■ **YOUR TASK**: Give the records below again exactly, and exclude each picture.

Stored data entries:
┏━━
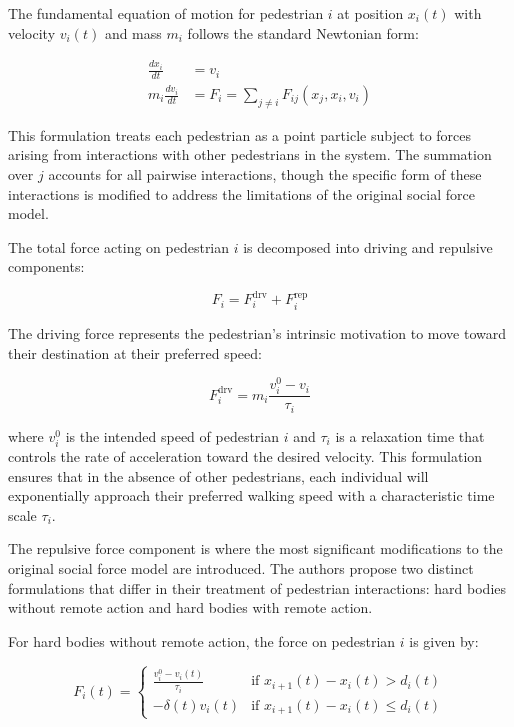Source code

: \documentclass[12pt,a4paper]{article}
\begin{document}
The fundamental equation of motion for pedestrian $i$ at position $x_i(t)$ with velocity $v_i(t)$ and mass $m_i$ follows the standard Newtonian form:

\begin{align}
\frac{dx_i}{dt} &= v_i \\
m_i \frac{dv_i}{dt} &= F_i = \sum_{j \neq i} F_{ij}(x_j, x_i, v_i)
\end{align}

This formulation treats each pedestrian as a point particle subject to forces arising from interactions with other pedestrians in the system. The summation over $j$ accounts for all pairwise interactions, though the specific form of these interactions is modified to address the limitations of the original social force model.

The total force acting on pedestrian $i$ is decomposed into driving and repulsive components:

\begin{equation}
F_i = F_i^{\text{drv}} + F_i^{\text{rep}}
\end{equation}

The driving force represents the pedestrian's intrinsic motivation to move toward their destination at their preferred speed:

\begin{equation}
F_i^{\text{drv}} = m_i \frac{v_i^0 - v_i}{\tau_i}
\end{equation}

where $v_i^0$ is the intended speed of pedestrian $i$ and $\tau_i$ is a relaxation time that controls the rate of acceleration toward the desired velocity. This formulation ensures that in the absence of other pedestrians, each individual will exponentially approach their preferred walking speed with a characteristic time scale $\tau_i$.

The repulsive force component is where the most significant modifications to the original social force model are introduced. The authors propose two distinct formulations that differ in their treatment of pedestrian interactions: hard bodies without remote action and hard bodies with remote action.

For hard bodies without remote action, the force on pedestrian $i$ is given by:

\begin{equation}
F_i(t) = \begin{cases}
\frac{v_i^0 - v_i(t)}{\tau_i} & \text{if } x_{i+1}(t) - x_i(t) > d_i(t) \\
-\delta(t) v_i(t) & \text{if } x_{i+1}(t) - x_i(t) \leq d_i(t)
\end{cases}
\end{equation}
\end{document}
┗━━
■ **SOLUTION FOR THIS PROBLEM**:
Source code

: \documentclass[12pt,a4paper]{article}
\begin{document}
The fundamental equation of motion for pedestrian $i$ at position $x_i(t)$ with velocity $v_i(t)$ and mass $m_i$ follows the standard Newtonian form:

\begin{align}
\frac{dx_i}{dt} &= v_i \\
m_i \frac{dv_i}{dt} &= F_i = \sum_{j \neq i} F_{ij}(x_j, x_i, v_i)
\end{align}

This formulation treats each pedestrian as a point particle subject to forces arising from interactions with other pedestrians in the system. The summation over $j$ accounts for all pairwise interactions, though the specific form of these interactions is modified to address the limitations of the original social force model.

The total force acting on pedestrian $i$ is decomposed into driving and repulsive components:

\begin{equation}
F_i = F_i^{\text{drv}} + F_i^{\text{rep}}
\end{equation}

The driving force represents the pedestrian's intrinsic motivation to move toward their destination at their preferred speed:

\begin{equation}
F_i^{\text{drv}} = m_i \frac{v_i^0 - v_i}{\tau_i}
\end{equation}

where $v_i^0$ is the intended speed of pedestrian $i$ and $\tau_i$ is a relaxation time that controls the rate of acceleration toward the desired velocity. This formulation ensures that in the absence of other pedestrians, each individual will exponentially approach their preferred walking speed with a characteristic time scale $\tau_i$.

The repulsive force component is where the most significant modifications to the original social force model are introduced. The authors propose two distinct formulations that differ in their treatment of pedestrian interactions: hard bodies without remote action and hard bodies with remote action.

For hard bodies without remote action, the force on pedestrian $i$ is given by:

\begin{equation}
F_i(t) = \begin{cases}
\frac{v_i^0 - v_i(t)}{\tau_i} & \text{if } x_{i+1}(t) - x_i(t) > d_i(t) \\
-\delta(t) v_i(t) & \text{if } x_{i+1}(t) - x_i(t) \leq d_i(t)
\end{cases}
\end{equation}
\end{document}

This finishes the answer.